I’ve looked at that quote every day in December. I’ve sat under that calendar after nights of fitful sleep and bad dreams, feeling so low I couldn’t even cry — but I looked at that calendar, and I chose to stay.
The past few months have been rough for me. I’ve battled immense grief after losing someone special to me, as well as one of the worst depressive periods I’ve experienced since I was hospitalized and diagnosed with borderline personality disorder (BPD).
But I’m choosing to stay — and writer, I just wanted to say thank you for giving me the reminder.
The other thing that inspired this post was a comment on another post I wrote for The Mighty. It simply said, “Thank you for writing this.”
Reader, I just want you to know I’ve thought about that comment every day since you sent it.
Being open about my mental health on public platforms like my blog and The Mighty hasn’t been easy. Sometimes, I wonder if I should share these parts of me with the whole world.
But one of the reasons I have that TWLOHA calendar in the first place is because my own words are featured in it, in the month of March, from my blog post Why You Should Never Be Afraid to Start Over: “It doesn’t matter how many times you start over, as long as you start over.”
Those are my words! In a calendar!
And the only reason my blog post was chosen was because I dug up the courage to write and publish it, even though it was a very candid account of my struggle with self-harm.
But I battled that monster. I got it down onto the (web)page, and someone at TWLOHA saw it and thought, “That’s one of the top 12 most inspiring quotes on our blog and we should feature it in this calendar that thousands of people will see.”
Now, I have something I can be proud of, something I can hold in my hands, all because I chose to do battle.
And maybe someone else, somewhere in the world, looked up at their calendar in March and thought, “Wow. I really needed to see that today.” Just like I looked up at my calendar every day in December and thought the same thing.

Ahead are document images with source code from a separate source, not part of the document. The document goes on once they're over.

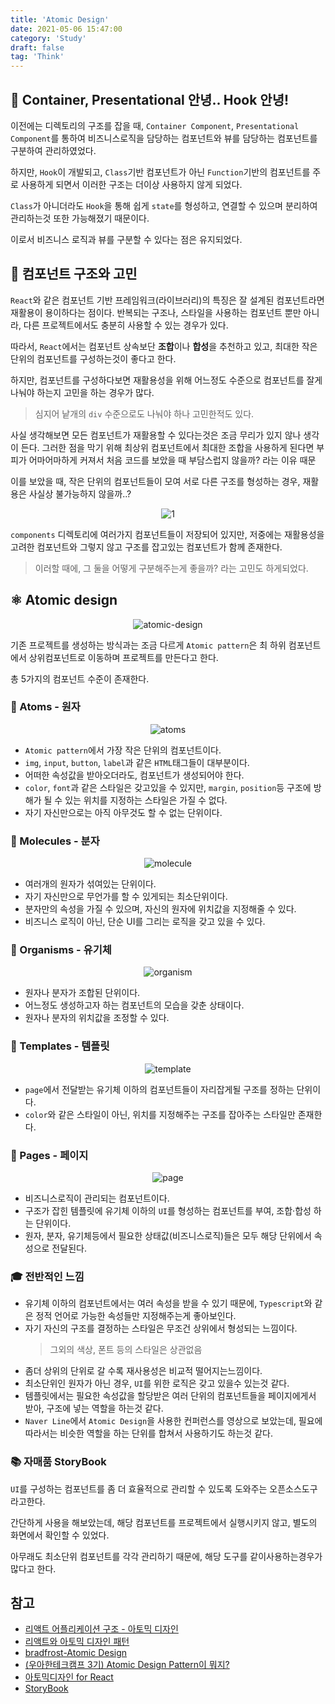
 ```yaml
---
title: 'Atomic Design'
date: 2021-05-06 15:47:00
category: 'Study'
draft: false
tag: 'Think'
---
```


## 🙌 Container, Presentational 안녕.. Hook 안녕!

이전에는 디렉토리의 구조를 잡을 때, `Container Component`, `Presentational Component`를 통하여 비즈니스로직을 담당하는 컴포넌트와 뷰를 담당하는 컴포넌트를 구분하여 관리하였었다.

하지만, `Hook`이 개발되고, `Class`기반 컴포넌트가 아닌 `Function`기반의 컴포넌트를 주로 사용하게 되면서 이러한 구조는 더이상 사용하지 않게 되었다.

`Class`가 아니더라도 `Hook`을 통해 쉽게 `state`를 형성하고, 연결할 수 있으며 분리하여 관리하는것 또한 가능해졌기 때문이다.

이로서 비즈니스 로직과 뷰를 구분할 수 있다는 점은 유지되었다.

## 🥊 컴포넌트 구조와 고민

`React`와 같은 컴포넌트 기반 프레임워크(라이브러리)의 특징은 잘 설계된 컴포넌트라면 재활용이 용이하다는 점이다. 반복되는 구조나, 스타일을 사용하는 컴포넌트 뿐만 아니라, 다른 프로젝트에서도 충분히 사용할 수 있는 경우가 있다.

따라서, `React`에서는 컴포넌트 상속보단 **조합**이나 **합성**을 추천하고 있고, 최대한 작은 단위의 컴포넌트를 구성하는것이 좋다고 한다.

하지만, 컴포넌트를 구성하다보면 재활용성을 위해 어느정도 수준으로 컴포넌트를 잘게 나눠야 하는지 고민을 하는 경우가 많다.

> 심지어 낱개의 `div` 수준으로도 나눠야 하나 고민한적도 있다.

사실 생각해보면 모든 컴포넌트가 재활용할 수 있다는것은 조금 무리가 있지 않나 생각이 든다. 그러한 점을 막기 위해 최상위 컴포넌트에서 최대한 조합을 사용하게 된다면 부피가 어마어마하게 커져서 처음 코드를 보았을 때 부담스럽지 않을까? 라는 이유 때문

이를 보았을 때, 작은 단위의 컴포넌트들이 모여 서로 다른 구조를 형성하는 경우, 재활용은 사실상 불가능하지 않을까..?

<div style="margin : 0 auto; text-align : center">
  <img src="/img/2021/05/06/1.PNG" alt="1">
</div>

`components` 디렉토리에 여러가지 컴포넌트들이 저장되어 있지만, 저중에는 재활용성을 고려한 컴포넌트와 그렇지 않고 구조를 잡고있는 컴포넌트가 함께 존재한다.

> 이러할 때에, 그 둘을 어떻게 구분해주는게 좋을까? 라는 고민도 하게되었다.

## ⚛️ Atomic design

<div style="margin : 0 auto; text-align : center">
  <img src="/img/2021/05/06/atomic-design.png" alt="atomic-design">
</div>

기존 프로젝트를 생성하는 방식과는 조금 다르게 `Atomic pattern`은 최 하위 컴포넌트에서 상위컴포넌트로 이동하며 프로젝트를 만든다고 한다.

총 5가지의 컴포넌트 수준이 존재한다.

### 🍎 Atoms - 원자

<div style="margin : 0 auto; text-align : center">
  <img src="/img/2021/05/06/atoms.jpg" alt="atoms">
</div>

- `Atomic pattern`에서 가장 작은 단위의 컴포넌트이다.
- `img`, `input`, `button`, `label`과 같은 `HTML`태그들이 대부분이다.
- 어떠한 속성값을 받아오더라도, 컴포넌트가 생성되어야 한다.
- `color`, `font`과 같은 스타일은 갖고있을 수 있지만, `margin`, `position`등 구조에 방해가 될 수 있는 위치를 지정하는 스타일은 가질 수 없다.
- 자기 자신만으로는 아직 아무것도 할 수 없는 단위이다.

### 🍊 Molecules - 분자

<div style="margin : 0 auto; text-align : center">
  <img src="/img/2021/05/06/molecule.jpg" alt="molecule">
</div>

- 여러개의 원자가 섞여있는 단위이다.
- 자기 자신만으로 무언가를 할 수 있게되는 최소단위이다.
- 분자만의 속성을 가질 수 있으며, 자신의 원자에 위치값을 지정해줄 수 있다.
- 비즈니스 로직이 아닌, 단순 UI를 그리는 로직을 갖고 있을 수 있다.

### 🍌 Organisms - 유기체

<div style="margin : 0 auto; text-align : center">
  <img src="/img/2021/05/06/organism.jpg" alt="organism">
</div>

- 원자나 분자가 조합된 단위이다.
- 어느정도 생성하고자 하는 컴포넌트의 모습을 갖춘 상태이다.
- 원자나 분자의 위치값을 조정할 수 있다.

### 🍇 Templates - 템플릿

<div style="margin : 0 auto; text-align : center">
  <img src="/img/2021/05/06/template.jpg" alt="template">
</div>

- `page`에서 전달받는 유기체 이하의 컴포넌트들이 자리잡게될 구조를 정하는 단위이다.
- `color`와 같은 스타일이 아닌, 위치를 지정해주는 구조를 잡아주는 스타일만 존재한다.

### 🍓 Pages - 페이지

<div style="margin : 0 auto; text-align : center">
  <img src="/img/2021/05/06/page.jpg" alt="page">
</div>

- 비즈니스로직이 관리되는 컴포넌트이다.
- 구조가 잡힌 템플릿에 유기체 이하의 `UI`를 형성하는 컴포넌트를 부여, 조합·합성 하는 단위이다.
- 원자, 분자, 유기체등에서 필요한 상태값(비즈니스로직)들은 모두 해당 단위에서 속성으로 전달된다.

### 🎓 전반적인 느낌

- 유기체 이하의 컴포넌트에서는 여러 속성을 받을 수 있기 때문에, `Typescript`와 같은 정적 언어로 가능한 속성들만 지정해주는게 좋아보인다.
- 자기 자신의 구조를 결정하는 스타일은 무조건 상위에서 형성되는 느낌이다.
  > 그외의 색상, 폰트 등의 스타일은 상관없음
- 좀더 상위의 단위로 갈 수록 재사용성은 비교적 떨어지는느낌이다.
- 최소단위인 원자가 아닌 경우, `UI`를 위한 로직은 갖고 있을수 있는것 같다.
- 템플릿에서는 필요한 속성값을 할당받은 여러 단위의 컴포넌트들을 페이지에게서 받아, 구조에 넣는 역할을 하는것 같다.
- `Naver Line`에서 `Atomic Design`을 사용한 컨퍼런스를 영상으로 보았는데, 필요에 따라서는 비슷한 역할을 하는 단위를 합쳐서 사용하기도 하는것 같다.

### 📚 자매품 StoryBook

`UI`를 구성하는 컴포넌트를 좀 더 효율적으로 관리할 수 있도록 도와주는 오픈소스도구라고한다.

간단하게 사용을 해보았는데, 해당 컴포넌트를 프로젝트에서 실행시키지 않고, 별도의 화면에서 확인할 수 있었다.

아무래도 최소단위 컴포넌트를 각각 관리하기 때문에, 해당 도구를 같이사용하는경우가 많다고 한다.

## 참고

- [리액트 어플리케이션 구조 - 아토믹 디자인](https://ui.toast.com/weekly-pick/ko_20200213)
- [리액트와 아토믹 디자인 패턴](https://tech.madup.com/atomic-design/)
- [bradfrost-Atomic Design](https://bradfrost.com/blog/post/atomic-web-design/#atoms)
- [(우아한테크캠프 3기) Atomic Design Pattern이 뭐지?](https://zoomkoding.github.io/%EB%94%94%EC%9E%90%EC%9D%B8%ED%8C%A8%ED%84%B4/%EC%9A%B0%EC%95%84%ED%95%9C%ED%85%8C%ED%81%AC%EC%BA%A0%ED%94%84/2020/07/09/atomic-design-pattern.html)
- [아토믹디자인 for React](https://medium.com/@inthewalter/atomic-design-for-react-514660f93ba)
- [StoryBook](https://storybook.js.org/)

And to the person who wrote December’s message: it saddens me to know you’ve sat exactly where I have, begging for just one sign.
I know writing that wasn’t easy. Whatever battle you fought that inspired those words was hard-won indeed.
But thank you for staying strong and giving me, and thousands of others, the sign we so desperately needed. Your art saved my life, and it gave me the courage to create again.
Our art wouldn’t be possible without you, though, dear reader, so I hope you heed December’s message, too. “Give yourself the opportunity of seeing what a year from now holds. Take a chance on yourself and choose to stay.”
Six years ago, when I was lying in that hospital bed wondering “what’s wrong with me,” I never thought I’d eventually move halfway across the world, earn my master’s degree in the subject I’ve loved all my life, and build my dream career from the ground up.
It will, and does, get better, I promise. So please choose to stay.
And writers, artists, secret scribblers — keep at it. Don’t ever stop creating. It doesn’t matter if you’re the only soul who ever reads or sees your work. Get that monster out of your head and turn it into something you can be proud of.
Even if the only life it ever saves is yours, your art still saves lives.